All of these absurd entertainment possibilities come courtesy of a new modulation technique called Probabilistic Constellation Shaping, which let researchers from the Technical University of Munich, Nokia Bell Labs, and Deutsche Telekom T-Labs hit a net transmission rate of 1 Tbps on Deutsche Telekom's existing optical fibre network.
In other words, this wasn't achieved using any kind of special setup in the lab, but on fibre infrastructure that's already been deployed in the field.
That's important to note, because – believe it or not – we've actually seen scientists demonstrate even faster internet speeds than this before, but so far only in the lab.
Earlier in the year, researchers in the UK hit 1.125 terabits per second using a special system that relayed information over optical fibre on 15 channels simultaneously, creating what the team called a "super channel".
And last year, another British team hit 1 Tbps download speeds in the lab – this time using a wireless 5G system that relayed data over 100 metres.
By contrast, the new German achievement was made possible despite occurring in what Nokia calls "real conditions".
Probabilistic Constellation Shaping (PCS) works by increasing the efficiency with which data is relayed through a fibre channel.

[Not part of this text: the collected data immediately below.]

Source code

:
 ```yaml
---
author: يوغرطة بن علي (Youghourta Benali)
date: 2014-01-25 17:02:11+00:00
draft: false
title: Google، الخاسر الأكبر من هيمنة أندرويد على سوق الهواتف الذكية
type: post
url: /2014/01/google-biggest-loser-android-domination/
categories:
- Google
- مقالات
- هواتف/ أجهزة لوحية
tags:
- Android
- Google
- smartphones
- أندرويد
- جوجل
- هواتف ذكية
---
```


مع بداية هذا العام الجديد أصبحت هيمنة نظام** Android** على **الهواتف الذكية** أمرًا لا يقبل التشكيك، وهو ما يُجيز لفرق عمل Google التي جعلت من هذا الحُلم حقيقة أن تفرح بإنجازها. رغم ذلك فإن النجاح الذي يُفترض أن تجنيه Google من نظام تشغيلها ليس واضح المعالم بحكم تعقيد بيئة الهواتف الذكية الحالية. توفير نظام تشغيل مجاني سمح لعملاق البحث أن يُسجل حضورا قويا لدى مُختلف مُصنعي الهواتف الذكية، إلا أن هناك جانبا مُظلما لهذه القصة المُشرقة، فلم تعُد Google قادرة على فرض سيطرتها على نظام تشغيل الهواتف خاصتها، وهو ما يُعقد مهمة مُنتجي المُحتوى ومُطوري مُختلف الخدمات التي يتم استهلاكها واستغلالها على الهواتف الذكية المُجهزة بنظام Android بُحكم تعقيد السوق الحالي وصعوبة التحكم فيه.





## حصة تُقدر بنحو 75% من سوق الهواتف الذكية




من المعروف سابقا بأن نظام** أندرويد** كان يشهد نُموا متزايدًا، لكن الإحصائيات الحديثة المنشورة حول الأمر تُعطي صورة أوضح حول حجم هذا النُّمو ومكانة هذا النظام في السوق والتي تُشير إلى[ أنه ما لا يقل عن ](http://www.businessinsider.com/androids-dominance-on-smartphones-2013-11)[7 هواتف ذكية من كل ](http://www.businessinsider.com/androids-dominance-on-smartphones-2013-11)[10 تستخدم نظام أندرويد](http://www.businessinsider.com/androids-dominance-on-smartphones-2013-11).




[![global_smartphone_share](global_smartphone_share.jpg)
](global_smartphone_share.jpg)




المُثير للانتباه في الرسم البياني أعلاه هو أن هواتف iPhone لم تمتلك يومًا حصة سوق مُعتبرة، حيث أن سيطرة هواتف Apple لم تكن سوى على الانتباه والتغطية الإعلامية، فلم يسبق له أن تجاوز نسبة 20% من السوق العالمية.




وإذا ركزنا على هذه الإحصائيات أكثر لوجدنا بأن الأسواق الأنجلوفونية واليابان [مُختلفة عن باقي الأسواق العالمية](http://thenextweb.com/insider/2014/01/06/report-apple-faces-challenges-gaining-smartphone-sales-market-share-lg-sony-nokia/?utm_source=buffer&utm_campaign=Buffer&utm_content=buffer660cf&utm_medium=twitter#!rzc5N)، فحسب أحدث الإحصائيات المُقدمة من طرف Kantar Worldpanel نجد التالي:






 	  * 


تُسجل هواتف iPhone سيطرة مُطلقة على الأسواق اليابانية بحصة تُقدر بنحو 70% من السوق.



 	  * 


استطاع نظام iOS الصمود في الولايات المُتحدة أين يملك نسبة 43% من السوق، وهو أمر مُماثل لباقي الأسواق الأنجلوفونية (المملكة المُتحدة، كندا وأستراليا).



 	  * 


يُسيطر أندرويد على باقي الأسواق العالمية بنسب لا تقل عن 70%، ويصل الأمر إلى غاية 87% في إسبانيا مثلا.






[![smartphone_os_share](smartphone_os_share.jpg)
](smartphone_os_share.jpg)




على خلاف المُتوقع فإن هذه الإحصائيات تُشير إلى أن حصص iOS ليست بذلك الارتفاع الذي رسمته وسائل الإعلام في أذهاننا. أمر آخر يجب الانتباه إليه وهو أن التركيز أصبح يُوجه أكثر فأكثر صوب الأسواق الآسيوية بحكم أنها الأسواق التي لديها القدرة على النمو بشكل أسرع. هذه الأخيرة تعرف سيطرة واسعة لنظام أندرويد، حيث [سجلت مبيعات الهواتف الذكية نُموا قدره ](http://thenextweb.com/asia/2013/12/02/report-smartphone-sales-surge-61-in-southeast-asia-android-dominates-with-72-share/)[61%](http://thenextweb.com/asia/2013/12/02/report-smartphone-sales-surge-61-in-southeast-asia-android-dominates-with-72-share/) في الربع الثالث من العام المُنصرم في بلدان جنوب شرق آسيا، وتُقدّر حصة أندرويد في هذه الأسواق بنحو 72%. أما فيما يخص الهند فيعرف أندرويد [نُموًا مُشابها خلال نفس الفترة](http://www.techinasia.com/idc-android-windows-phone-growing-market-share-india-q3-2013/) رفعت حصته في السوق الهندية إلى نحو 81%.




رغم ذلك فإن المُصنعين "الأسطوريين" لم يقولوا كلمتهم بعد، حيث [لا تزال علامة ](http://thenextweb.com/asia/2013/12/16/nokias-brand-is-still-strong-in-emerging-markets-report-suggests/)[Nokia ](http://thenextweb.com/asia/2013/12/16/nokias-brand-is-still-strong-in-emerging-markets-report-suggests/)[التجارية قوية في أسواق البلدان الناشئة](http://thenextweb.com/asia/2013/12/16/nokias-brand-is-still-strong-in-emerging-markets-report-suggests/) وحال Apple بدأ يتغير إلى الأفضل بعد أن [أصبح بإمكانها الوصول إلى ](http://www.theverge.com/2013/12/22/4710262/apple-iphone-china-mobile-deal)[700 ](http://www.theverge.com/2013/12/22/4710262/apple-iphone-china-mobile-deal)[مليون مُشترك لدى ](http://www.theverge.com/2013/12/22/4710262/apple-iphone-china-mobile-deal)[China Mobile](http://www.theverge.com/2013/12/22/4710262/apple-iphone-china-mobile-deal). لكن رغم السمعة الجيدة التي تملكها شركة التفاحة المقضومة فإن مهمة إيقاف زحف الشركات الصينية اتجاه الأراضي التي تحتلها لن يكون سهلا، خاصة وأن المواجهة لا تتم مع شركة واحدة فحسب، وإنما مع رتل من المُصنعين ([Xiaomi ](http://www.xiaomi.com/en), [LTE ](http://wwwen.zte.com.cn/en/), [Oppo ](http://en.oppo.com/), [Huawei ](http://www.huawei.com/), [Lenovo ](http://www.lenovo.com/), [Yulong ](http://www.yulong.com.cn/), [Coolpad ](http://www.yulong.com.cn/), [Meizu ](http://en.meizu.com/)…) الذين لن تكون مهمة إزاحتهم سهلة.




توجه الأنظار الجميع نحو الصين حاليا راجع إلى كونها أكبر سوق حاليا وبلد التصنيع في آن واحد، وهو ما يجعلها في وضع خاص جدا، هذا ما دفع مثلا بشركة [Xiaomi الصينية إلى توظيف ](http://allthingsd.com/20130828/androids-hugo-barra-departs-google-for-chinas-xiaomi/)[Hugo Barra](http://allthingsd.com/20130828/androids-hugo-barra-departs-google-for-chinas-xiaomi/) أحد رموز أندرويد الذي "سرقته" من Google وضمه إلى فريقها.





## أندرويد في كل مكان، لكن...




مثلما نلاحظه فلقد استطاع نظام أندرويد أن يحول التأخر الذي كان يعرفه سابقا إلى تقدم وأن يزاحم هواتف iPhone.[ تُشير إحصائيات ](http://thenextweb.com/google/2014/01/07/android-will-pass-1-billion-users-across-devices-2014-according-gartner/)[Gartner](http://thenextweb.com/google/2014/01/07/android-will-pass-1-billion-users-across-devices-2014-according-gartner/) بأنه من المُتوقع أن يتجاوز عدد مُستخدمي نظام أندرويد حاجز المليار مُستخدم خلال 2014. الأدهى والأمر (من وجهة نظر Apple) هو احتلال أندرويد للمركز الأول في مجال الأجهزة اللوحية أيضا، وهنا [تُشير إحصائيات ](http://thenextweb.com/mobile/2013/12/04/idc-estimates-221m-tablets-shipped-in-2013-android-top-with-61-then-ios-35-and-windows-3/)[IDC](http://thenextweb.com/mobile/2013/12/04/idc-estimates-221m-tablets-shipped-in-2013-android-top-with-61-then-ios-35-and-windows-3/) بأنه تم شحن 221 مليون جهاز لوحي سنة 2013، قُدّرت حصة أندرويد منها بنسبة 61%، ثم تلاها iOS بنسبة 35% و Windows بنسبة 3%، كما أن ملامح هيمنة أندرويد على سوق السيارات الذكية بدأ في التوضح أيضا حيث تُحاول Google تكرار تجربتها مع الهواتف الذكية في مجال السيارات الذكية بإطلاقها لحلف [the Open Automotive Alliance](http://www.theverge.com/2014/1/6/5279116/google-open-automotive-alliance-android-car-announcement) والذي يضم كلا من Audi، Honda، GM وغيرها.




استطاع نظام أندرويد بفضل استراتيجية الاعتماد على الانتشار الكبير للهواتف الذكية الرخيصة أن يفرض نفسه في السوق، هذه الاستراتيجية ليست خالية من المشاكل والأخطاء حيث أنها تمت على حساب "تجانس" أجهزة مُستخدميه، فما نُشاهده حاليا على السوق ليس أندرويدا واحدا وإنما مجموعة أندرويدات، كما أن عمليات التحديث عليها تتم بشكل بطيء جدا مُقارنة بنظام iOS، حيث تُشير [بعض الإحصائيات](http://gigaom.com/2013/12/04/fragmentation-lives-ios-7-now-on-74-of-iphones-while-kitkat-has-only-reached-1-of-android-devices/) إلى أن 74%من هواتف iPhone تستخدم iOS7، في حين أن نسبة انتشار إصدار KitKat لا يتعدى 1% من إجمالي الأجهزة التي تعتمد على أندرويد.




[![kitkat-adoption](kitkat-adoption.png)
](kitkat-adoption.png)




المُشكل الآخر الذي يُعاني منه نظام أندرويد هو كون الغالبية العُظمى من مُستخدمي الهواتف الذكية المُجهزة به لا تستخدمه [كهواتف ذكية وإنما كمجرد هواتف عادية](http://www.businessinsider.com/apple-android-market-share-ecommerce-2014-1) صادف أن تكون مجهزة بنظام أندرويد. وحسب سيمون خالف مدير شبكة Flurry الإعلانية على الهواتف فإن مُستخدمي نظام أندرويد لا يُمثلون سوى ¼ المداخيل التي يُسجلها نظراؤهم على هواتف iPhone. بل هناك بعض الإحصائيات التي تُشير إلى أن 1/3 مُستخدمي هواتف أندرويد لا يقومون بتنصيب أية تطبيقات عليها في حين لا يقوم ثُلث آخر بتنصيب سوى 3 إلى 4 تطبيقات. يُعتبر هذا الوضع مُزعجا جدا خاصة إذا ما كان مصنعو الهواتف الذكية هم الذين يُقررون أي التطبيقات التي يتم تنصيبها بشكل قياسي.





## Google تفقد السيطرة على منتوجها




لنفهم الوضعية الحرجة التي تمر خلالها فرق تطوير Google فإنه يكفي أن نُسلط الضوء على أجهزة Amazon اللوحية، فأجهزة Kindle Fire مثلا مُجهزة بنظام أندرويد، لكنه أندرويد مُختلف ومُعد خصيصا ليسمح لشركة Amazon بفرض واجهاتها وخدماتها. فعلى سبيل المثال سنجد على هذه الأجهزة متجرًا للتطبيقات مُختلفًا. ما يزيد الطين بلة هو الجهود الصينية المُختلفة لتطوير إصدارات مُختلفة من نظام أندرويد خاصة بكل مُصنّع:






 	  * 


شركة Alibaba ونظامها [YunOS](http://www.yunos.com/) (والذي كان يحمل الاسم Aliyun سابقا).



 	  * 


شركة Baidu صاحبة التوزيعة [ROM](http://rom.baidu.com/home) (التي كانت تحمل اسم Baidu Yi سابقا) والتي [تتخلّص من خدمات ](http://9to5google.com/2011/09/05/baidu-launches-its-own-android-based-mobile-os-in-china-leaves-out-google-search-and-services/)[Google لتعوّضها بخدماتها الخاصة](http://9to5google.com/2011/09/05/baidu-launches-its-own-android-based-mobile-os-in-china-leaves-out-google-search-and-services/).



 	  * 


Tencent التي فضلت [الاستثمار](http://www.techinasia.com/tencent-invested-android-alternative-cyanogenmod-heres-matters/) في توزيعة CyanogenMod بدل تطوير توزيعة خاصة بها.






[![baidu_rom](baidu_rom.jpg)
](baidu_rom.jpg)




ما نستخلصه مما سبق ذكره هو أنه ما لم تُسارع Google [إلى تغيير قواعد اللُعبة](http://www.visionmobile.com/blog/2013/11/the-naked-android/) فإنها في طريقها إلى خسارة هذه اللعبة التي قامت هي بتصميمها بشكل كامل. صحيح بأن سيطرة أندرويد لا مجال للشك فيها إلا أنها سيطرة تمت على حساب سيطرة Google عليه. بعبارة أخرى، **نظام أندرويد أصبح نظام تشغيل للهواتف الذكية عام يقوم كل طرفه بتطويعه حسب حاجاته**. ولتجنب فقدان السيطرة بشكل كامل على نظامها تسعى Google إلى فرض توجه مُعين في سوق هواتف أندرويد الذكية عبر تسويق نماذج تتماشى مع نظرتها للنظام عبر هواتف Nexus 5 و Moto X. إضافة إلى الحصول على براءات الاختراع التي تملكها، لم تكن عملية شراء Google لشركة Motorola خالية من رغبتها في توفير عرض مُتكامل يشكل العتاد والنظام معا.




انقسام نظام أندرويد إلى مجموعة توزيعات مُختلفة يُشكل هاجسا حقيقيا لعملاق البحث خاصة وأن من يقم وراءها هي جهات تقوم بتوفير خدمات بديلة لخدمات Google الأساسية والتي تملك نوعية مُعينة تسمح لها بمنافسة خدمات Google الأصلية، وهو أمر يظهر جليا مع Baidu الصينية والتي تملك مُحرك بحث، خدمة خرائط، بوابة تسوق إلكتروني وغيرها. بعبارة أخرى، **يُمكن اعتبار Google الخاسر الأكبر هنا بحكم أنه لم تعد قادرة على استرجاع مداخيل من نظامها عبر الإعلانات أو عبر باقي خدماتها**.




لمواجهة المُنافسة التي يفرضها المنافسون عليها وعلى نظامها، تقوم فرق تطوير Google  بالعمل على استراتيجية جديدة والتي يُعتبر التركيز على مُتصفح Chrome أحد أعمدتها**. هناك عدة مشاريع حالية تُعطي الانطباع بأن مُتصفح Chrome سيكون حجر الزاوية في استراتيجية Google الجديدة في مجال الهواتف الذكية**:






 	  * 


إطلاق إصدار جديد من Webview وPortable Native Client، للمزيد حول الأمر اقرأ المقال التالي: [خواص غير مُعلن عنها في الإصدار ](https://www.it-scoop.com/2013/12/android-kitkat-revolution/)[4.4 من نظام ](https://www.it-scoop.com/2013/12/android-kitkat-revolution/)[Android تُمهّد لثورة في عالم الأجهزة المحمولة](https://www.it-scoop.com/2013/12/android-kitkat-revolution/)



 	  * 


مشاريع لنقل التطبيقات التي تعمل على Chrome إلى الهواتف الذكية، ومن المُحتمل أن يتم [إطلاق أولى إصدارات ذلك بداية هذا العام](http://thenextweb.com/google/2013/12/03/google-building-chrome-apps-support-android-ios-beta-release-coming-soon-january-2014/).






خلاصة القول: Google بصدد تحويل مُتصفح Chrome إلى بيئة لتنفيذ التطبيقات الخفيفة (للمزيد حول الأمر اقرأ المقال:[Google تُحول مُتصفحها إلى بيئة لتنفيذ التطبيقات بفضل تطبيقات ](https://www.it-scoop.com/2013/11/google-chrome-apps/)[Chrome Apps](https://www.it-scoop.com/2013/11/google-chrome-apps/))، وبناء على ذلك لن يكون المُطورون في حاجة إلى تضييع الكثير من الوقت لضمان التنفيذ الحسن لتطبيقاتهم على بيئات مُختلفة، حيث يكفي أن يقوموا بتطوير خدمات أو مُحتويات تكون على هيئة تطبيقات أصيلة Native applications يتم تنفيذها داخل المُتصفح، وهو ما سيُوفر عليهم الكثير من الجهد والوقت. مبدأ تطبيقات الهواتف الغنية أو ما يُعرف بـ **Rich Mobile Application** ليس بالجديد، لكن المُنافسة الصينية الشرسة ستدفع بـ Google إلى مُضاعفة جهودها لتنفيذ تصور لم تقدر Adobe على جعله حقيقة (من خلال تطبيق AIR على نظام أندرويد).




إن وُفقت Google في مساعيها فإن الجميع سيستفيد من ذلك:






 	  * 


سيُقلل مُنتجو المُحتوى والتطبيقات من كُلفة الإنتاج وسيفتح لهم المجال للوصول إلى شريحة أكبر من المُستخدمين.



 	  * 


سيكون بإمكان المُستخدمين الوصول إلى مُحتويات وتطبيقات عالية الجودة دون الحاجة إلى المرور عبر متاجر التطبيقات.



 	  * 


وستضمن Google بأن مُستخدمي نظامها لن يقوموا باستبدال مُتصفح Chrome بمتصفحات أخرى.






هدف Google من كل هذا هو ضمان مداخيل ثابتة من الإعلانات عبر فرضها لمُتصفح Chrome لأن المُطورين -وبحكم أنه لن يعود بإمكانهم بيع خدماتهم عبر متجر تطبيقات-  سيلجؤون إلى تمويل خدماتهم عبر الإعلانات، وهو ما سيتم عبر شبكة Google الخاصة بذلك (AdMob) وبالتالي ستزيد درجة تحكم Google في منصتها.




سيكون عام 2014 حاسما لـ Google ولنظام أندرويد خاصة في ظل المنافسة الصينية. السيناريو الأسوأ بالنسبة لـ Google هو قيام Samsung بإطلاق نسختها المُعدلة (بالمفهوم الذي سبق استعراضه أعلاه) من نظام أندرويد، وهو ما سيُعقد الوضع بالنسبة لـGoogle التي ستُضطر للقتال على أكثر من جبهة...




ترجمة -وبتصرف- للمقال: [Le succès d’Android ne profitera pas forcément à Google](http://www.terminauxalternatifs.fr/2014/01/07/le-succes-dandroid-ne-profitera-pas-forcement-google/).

The software ensures that a greater number of low-amplitude signals – called constellations – are used than higher-amplitude signals.
According to the researchers, this enables the transmission rate to be tailored to more ideally fit the channel, and means the signal is less susceptible to noise on the line and other defects.
Using PCS, the team achieved 1 Tbps between the German cities of Stuttgart and Darmstadt, and also between Stuttgart and Nuremberg, as Liam Tung at ZDNet reports.
They also recorded a slightly slower 0.8 Tbps between Stuttgart and Berlin.
The findings were only just presented this week at the European Conference on Optical Communication (ECOC) 2016 in Düsseldorf, Germany, and haven't been published yet – so as yet, other scientists haven't had a chance to verify the results.
Sadly, there's no word yet from those involved on when we can expect to see this technology rolled out to internet customers around the world.
While PCS itself appears to work on existing fibre networks, it's likely ISP infrastructure would need to be tweaked to accommodate the system that makes all this possible, meaning it could still be some time before your Game of Thrones fix gets mainlined in a single second. Sigh.
Good things come to those who wait? We hope so!